From Coma Through Recovery, Told in Jazz
CUMC brings Fred Hersch’s “My Coma Dreams” to Miller Theatre
Jazz theater and medicine are not the likeliest of bedfellows, but the two came together at Columbia’s Miller Theatre on the Morningside campus this March in two performances of the New York premiere of “My Coma Dreams,” by celebrated pianist and composer Fred Hersch. The jazz theater piece was presented by CUMC’s Program in Narrative Medicine in association with Miller Theatre.
Medical faculty joined an audience of musicians and jazz fans for a program that told a story of illness through music. In “My Coma Dreams,” Mr. Hersch, who is HIV+, used a ten-piece ensemble, an actor’s narration, and video projections to convey his journey from illness through recovery, including two months in a medically induced coma. Alternating between the perspective of Hersch, whose vivid musical dreams inspired the piece, and that of his partner, Scott, at his bedside in the ICU, the show gives a complex and moving portrait of illness.
“That Fred Hersch used music to tell about being close to death struck me as such a breakthrough,” said Dr. Rita Charon, the executive director of the Program in Narrative Medicine, as well as a professor of clinical medicine and a literary scholar. Bringing Hersch to campus for grand rounds, where he performed excerpts of “My Coma Dreams” to a packed house, led to her involvement in producing the full staged version.
“When I first heard Hersch interviewed on NPR years ago, I said, ‘I’ve got to know more about this guy. His music is going to tell me something that, as a doctor, I'd otherwise never know.” What it taught her, and the audience, was about the richness—including the fear, humor, and creativity—of the experience.

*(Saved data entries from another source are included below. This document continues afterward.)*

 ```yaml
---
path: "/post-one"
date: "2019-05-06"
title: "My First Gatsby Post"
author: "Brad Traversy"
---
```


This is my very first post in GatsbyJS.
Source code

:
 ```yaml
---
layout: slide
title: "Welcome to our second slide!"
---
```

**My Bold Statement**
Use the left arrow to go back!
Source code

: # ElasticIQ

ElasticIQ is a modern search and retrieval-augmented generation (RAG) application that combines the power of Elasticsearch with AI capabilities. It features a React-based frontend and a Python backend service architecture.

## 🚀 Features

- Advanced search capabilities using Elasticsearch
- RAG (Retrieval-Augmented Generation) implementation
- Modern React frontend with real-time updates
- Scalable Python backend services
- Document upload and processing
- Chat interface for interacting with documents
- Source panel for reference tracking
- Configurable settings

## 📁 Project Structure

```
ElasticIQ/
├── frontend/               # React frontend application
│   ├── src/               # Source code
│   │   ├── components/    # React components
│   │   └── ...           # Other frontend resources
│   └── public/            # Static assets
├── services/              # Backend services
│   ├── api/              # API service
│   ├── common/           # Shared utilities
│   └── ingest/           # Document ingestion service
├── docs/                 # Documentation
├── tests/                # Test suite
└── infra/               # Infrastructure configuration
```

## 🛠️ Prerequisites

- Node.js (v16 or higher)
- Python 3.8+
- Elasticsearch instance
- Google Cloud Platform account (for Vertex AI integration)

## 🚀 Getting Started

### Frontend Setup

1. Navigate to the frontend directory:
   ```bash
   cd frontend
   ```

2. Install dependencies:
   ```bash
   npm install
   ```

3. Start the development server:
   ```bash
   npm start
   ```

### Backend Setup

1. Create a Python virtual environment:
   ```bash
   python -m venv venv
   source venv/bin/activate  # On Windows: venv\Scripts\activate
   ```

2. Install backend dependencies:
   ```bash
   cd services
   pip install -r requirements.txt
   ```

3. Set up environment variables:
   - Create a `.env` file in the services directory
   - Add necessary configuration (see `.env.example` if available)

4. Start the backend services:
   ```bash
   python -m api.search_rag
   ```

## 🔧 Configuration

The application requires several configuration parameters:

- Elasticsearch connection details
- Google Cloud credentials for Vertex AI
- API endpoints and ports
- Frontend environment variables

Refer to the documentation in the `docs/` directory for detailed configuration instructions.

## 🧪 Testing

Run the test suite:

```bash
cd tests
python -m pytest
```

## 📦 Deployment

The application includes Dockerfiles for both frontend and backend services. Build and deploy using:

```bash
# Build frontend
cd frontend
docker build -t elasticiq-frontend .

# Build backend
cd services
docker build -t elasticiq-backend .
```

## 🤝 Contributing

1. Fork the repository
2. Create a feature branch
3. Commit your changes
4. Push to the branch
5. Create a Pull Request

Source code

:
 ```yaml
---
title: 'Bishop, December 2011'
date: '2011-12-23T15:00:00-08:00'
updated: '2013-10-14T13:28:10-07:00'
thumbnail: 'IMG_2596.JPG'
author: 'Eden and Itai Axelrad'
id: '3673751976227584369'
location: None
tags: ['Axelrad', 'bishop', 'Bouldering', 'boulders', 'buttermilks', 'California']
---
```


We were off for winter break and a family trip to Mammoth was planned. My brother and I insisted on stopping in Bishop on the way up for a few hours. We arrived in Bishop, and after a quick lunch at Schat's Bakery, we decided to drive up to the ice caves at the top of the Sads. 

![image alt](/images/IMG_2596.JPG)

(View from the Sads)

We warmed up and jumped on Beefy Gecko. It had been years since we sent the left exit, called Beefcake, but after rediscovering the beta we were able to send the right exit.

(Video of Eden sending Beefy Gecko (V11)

Thomas Brannagan, MD, a professor of clinical neurology and director of the peripheral neuropathy center, said he was struck by the internal life Hersch had throughout the experience. “I think often when we examine comatose patients, we focus on treating infections and making sure they are hemodynamically stable. We may not consider their internal life,” he said.
“Even though he appeared comatose, he was still thinking about music,” said Dr. Brannagan, adding that he was particularly struck by the dream sequence in which Hersch was in a cage beside the deceased jazz musician Thelonious Monk.
The sensitive portrait the piece evoked was exactly what Dr. Charon wanted, as her program focuses on helping clinicians connect more deeply to their patients.
“We always say that narrative medicine creates something like a clearing in the forest,” said Dr. Charon. “With the narrative work, doctors, nurses, social workers, physical therapists, and patients can come together and better understand each other. A woman dying of breast cancer and her chemotherapy nurse may be on opposite sides of an illness, but they are united on the grounds of being human.” The narrative medicine work helps the clinician to experience that unity, leading to more compassionate care.
Hersch is glad if his work has that effect on clinicians.
"I hope that they will be more able to relate to what my partner Scott went through and perhaps be a bit more sensitive to caregivers of patients in the ICU,” said Hersch. He then added, “A patient in the ICU is more than just numbers on a chart—or a diagnosis.”
Judging from the standing ovations both performances received, the audience got the message.